Local Sports History
By
Star Staff

September 2, 1993

“Another day in the Hamptons,” Don Brosseau, the fabled Huggy Bear tennis tournament’s director, said with a mock sigh, as, on a brick-lined sunken court separated from Mecox Bay by a manicured lawn, Ken Rosewall, the tennis Hall of Famer, and a young fellow Aussie, Mark Kratzmann, battled Byron Talbot and Peter Maller in the final as 500 invited guests of the Forstmann family looked delightedly on.

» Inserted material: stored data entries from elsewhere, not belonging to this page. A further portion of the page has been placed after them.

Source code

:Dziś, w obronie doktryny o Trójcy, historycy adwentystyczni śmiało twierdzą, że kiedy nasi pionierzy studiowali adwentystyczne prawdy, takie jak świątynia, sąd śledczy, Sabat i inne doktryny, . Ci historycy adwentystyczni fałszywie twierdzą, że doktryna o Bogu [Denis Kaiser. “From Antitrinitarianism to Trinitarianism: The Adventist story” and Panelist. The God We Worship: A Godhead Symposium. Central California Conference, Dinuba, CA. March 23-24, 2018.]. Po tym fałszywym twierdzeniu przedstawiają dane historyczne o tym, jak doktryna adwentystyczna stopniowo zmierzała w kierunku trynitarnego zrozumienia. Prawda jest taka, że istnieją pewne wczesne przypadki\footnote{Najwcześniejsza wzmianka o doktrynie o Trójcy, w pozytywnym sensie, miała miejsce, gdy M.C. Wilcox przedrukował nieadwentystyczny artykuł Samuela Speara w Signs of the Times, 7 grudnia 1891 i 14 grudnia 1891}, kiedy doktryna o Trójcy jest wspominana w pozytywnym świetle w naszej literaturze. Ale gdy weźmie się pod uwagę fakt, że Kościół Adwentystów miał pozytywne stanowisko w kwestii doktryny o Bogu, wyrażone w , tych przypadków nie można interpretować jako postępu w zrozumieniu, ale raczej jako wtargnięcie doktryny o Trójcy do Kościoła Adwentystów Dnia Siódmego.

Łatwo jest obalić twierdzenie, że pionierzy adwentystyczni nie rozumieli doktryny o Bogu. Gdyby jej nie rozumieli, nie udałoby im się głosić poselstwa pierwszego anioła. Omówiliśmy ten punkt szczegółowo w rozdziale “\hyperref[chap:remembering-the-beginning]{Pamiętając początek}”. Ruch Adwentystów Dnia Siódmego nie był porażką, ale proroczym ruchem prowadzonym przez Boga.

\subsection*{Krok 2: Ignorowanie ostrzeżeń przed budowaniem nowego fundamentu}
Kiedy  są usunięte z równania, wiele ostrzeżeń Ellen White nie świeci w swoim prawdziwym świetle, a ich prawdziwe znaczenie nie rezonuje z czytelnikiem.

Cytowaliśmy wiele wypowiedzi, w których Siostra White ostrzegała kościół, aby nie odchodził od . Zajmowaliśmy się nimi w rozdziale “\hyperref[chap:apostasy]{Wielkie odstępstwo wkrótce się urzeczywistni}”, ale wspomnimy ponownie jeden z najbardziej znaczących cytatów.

The frequent applause that greeted points won Sunday by the 58-year-old Rosewall and the 27-year-old Kratzmann, one of the top doubles players on the world circuit, did not spring solely from sentiment, for a lot of money rides on Huggy Bears outcomes.

This year’s by-invitation-only tourney, played on estates owned by the Forstmann family in Water Mill and Southampton, offered $499,000 in prize money, with professionals and their amateur or ex-pro partners sharing handsome sums paid out to winners in the 32-team draw from the round of 16 on.

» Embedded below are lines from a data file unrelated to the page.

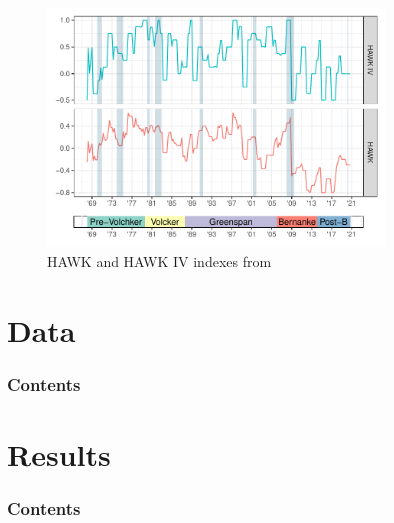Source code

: \documentclass[11pt,pdf,aspectratio=129]{beamer}
\begin{document}
\begin{frame}{}
    \begin{figure}[h!]
        \caption{HAWK and HAWK IV indexes from \citet{HIM2023}}
        \includegraphics[width=0.8\textwidth]{HAWK_plot_w_heads.pdf}
    \end{figure}
\end{frame}




\section{Data}
\begin{frame}
    \frametitle{Contents}
    \tableofcontents[currentsection]
\end{frame}




    




\section{Results}
\begin{frame}
    \frametitle{Contents}
    \tableofcontents[currentsection]
\end{frame}
\end{document}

The final produced $120,000 for the winners and $60,000 for the runners-up. The winners of the consolation draw, made up of first-round losers, were Todd Witsken and Jim Agate, who shared $30,000. The runners-up, Scott Davis and Glenn Petrovic, “the ultimate Huggy Bears money warrior,” according to Brosseau, shared $15,000.

. . . During the awards ceremonies that followed Rosewall and Kratzmann’s exciting 6-3, 2-6, 6-3 win, Brosseau announced that through hefty contributions exacted by the Forstmanns from the invitees, and through donations by team owners, “more than $600,000 had been raised for the tournament’s beneficiaries, Cities in Schools, a nationwide dropout prevention effort headed by Bill Milliken, and Paul Newman’s Hole in the Wall Gang Camp for severely disabled youngsters.

 

The East Hampton Tennis Club’s championships are nearing an end as play moves into the final rounds. Patti Ferrin won the women’s singles title Saturday, for the 11th time, defeating Bonnie Bach 6-0, 6-1. Ferrin, who with her husband, Ken, manufactures kitchen gadgets under the name of East Hampton Industries, has enjoyed a pretty-much unblemished reign as the East Hampton Tennis Club’s women’s singles champion. Sandy Fleischman Richmond, who played number-one for the University of North Carolina a decade ago, “beat me when she was 16,” said Ferrin.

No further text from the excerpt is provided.